Opening day: April 29
Hours: 9:30 a.m.-5 p.m. Mondays through Saturdays, 11 a.m.-5 p.m. Sundays, and until 7 p.m. Thursdays and Fridays, June through August
Admission: $10, $8 for ages 17-21 and 62 and up, $6 for ages 6-16, free for ages 5 and under
Details: 724-238-9701 or fortligonier.org
Ligonier Valley Free Museum Day
Six local museums will open their doors May 7 for the annual Ligonier Valley Free Museum Day.
Participating sites are Antiochian Heritage Museum, Compass Inn Museum, Fort Ligonier, Ligonier Valley Rail Road Museum, Lincoln Highway Experience and Southern Alleghenies Museum of Art at Ligonier Valley.

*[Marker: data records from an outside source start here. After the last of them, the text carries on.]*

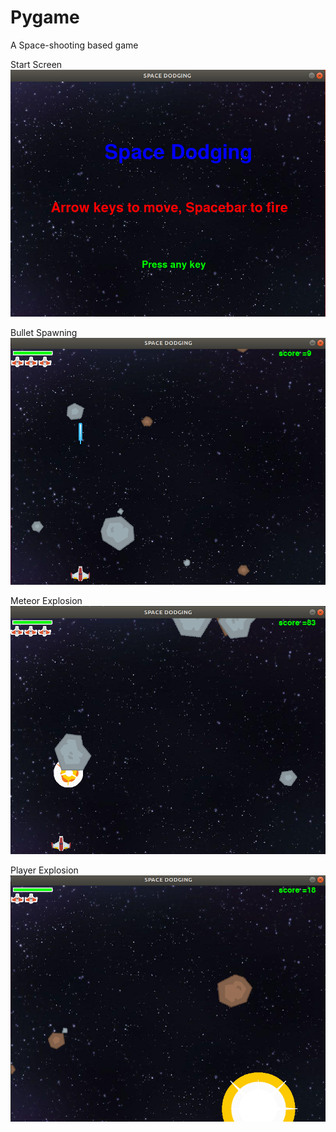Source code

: # Pygame
A Space-shooting based game 

Start Screen
![output](https://github.com/abhayMore/Pygame/blob/master/1-SpaceDodging/Outputs/Start%20Screen.png)

Bullet Spawning
![output](https://github.com/abhayMore/Pygame/blob/master/1-SpaceDodging/Outputs/Bullet%20Spawning.png)

Meteor Explosion
![output](https://github.com/abhayMore/Pygame/blob/master/1-SpaceDodging/Outputs/Meteor%20Explosion.png)

Player Explosion
![output](https://github.com/abhayMore/Pygame/blob/master/1-SpaceDodging/Outputs/Player%20Explosion.png)
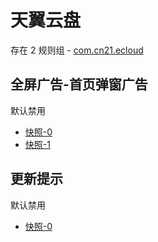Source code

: # 天翼云盘

存在 2 规则组 - [com.cn21.ecloud](/src/apps/com.cn21.ecloud.ts)

## 全屏广告-首页弹窗广告

默认禁用

- [快照-0](https://i.gkd.li/import/12865481)
- [快照-1](https://i.gkd.li/import/12865488)

## 更新提示

默认禁用

- [快照-0](https://i.gkd.li/import/13399488)

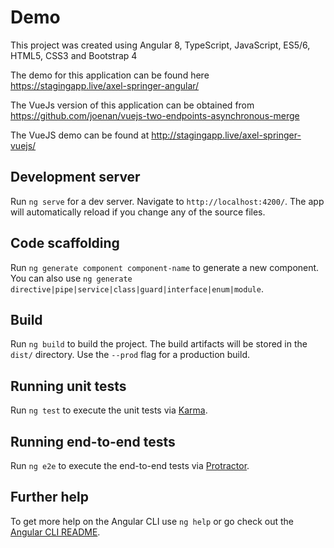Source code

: # Demo
This project was created using Angular 8, TypeScript, JavaScript, ES5/6, HTML5, CSS3 and Bootstrap 4

The demo for this application can be found here https://stagingapp.live/axel-springer-angular/

The VueJs version of this application can be obtained from https://github.com/joenan/vuejs-two-endpoints-asynchronous-merge

The VueJS demo can be found at http://stagingapp.live/axel-springer-vuejs/

## Development server

Run `ng serve` for a dev server. Navigate to `http://localhost:4200/`. The app will automatically reload if you change any of the source files.

## Code scaffolding

Run `ng generate component component-name` to generate a new component. You can also use `ng generate directive|pipe|service|class|guard|interface|enum|module`.

## Build

Run `ng build` to build the project. The build artifacts will be stored in the `dist/` directory. Use the `--prod` flag for a production build.

## Running unit tests

Run `ng test` to execute the unit tests via [Karma](https://karma-runner.github.io).

## Running end-to-end tests

Run `ng e2e` to execute the end-to-end tests via [Protractor](http://www.protractortest.org/).

## Further help

To get more help on the Angular CLI use `ng help` or go check out the [Angular CLI README](https://github.com/angular/angular-cli/blob/master/README.md).
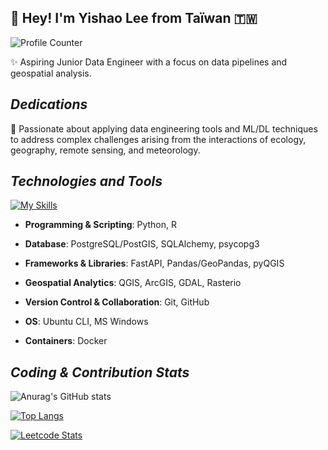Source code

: 👋 Hey! I'm Yishao Lee from Taïwan 🇹🇼
---
![Profile Counter](https://komarev.com/ghpvc/?username=merciashao&color=green)

✨ Aspiring Junior Data Engineer with a focus on data pipelines and geospatial analysis.

## *Dedications*
🌲 Passionate about applying data engineering tools and ML/DL techniques to address complex challenges arising from the interactions of ecology, geography, remote sensing, and meteorology.

## *Technologies and Tools*
[![My Skills](https://skillicons.dev/icons?i=python,postgresql,r,fastapi,git,ubuntu,github,docker&theme=light)](https://skillicons.dev)

- **Programming & Scripting**: Python, R  

- **Database**: PostgreSQL/PostGIS, SQLAlchemy, psycopg3  

- **Frameworks & Libraries**: FastAPI, Pandas/GeoPandas, pyQGIS  

- **Geospatial Analytics**: QGIS, ArcGIS, GDAL, Rasterio  

- **Version Control & Collaboration**: Git, GitHub  

- **OS**: Ubuntu CLI, MS Windows  

- **Containers**: Docker  

## *Coding & Contribution Stats*
![Anurag's GitHub stats](https://github-readme-stats.vercel.app/api?username=merciashao&show_icons=true&theme=rose_pine&rank_icon=github)

[![Top Langs](https://github-readme-stats.vercel.app/api/top-langs/?username=merciashao&theme=nightowl)](https://github.com/anuraghazra/github-readme-stats)

[![Leetcode Stats](https://leetcard.jacoblin.cool/beauAnt?theme=transparent)](https://leetcode.com/beauAnt)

Hours will be 10 a.m. to 4 p.m.
Individual sites will offer special features including new exhibits, demonstrations, activities for all ages and special guests both human and animal. Visitors to the fort will be able to interact with the Historical Hounds and learn about an 18th-century dog's life, while a draft horse like those that pulled stagecoaches will be featured at Compass Inn.
Those who visit at least three of the six facilities can enter a drawing for a $250 gift certificate to spend in the Ligonier Valley. To enter, visitors should pick up a passport at their first stop, have it stamped at each site they visit and turn it in at their last stop.
Information is available at participating museums.
If only George Washington could see Fort Ligonier now.
From a rough-hewn frontier outpost on the Forbes Road, it’s grown from its humble 1758 beginnings into one of Western Pennsylvania’s premiere historical sites.
The latest addition is a 5,000-square-foot history education complex that will be unveiled to visitors when the fort reopens April 29.
“A lot of people ask, why did you build this center,” says executive director Annie Urban. “Part of the reason we built the center was that we have this overachieving director of education. Every time we turned around, she was getting more kids’ groups here. She started a whole program of teacher workshops.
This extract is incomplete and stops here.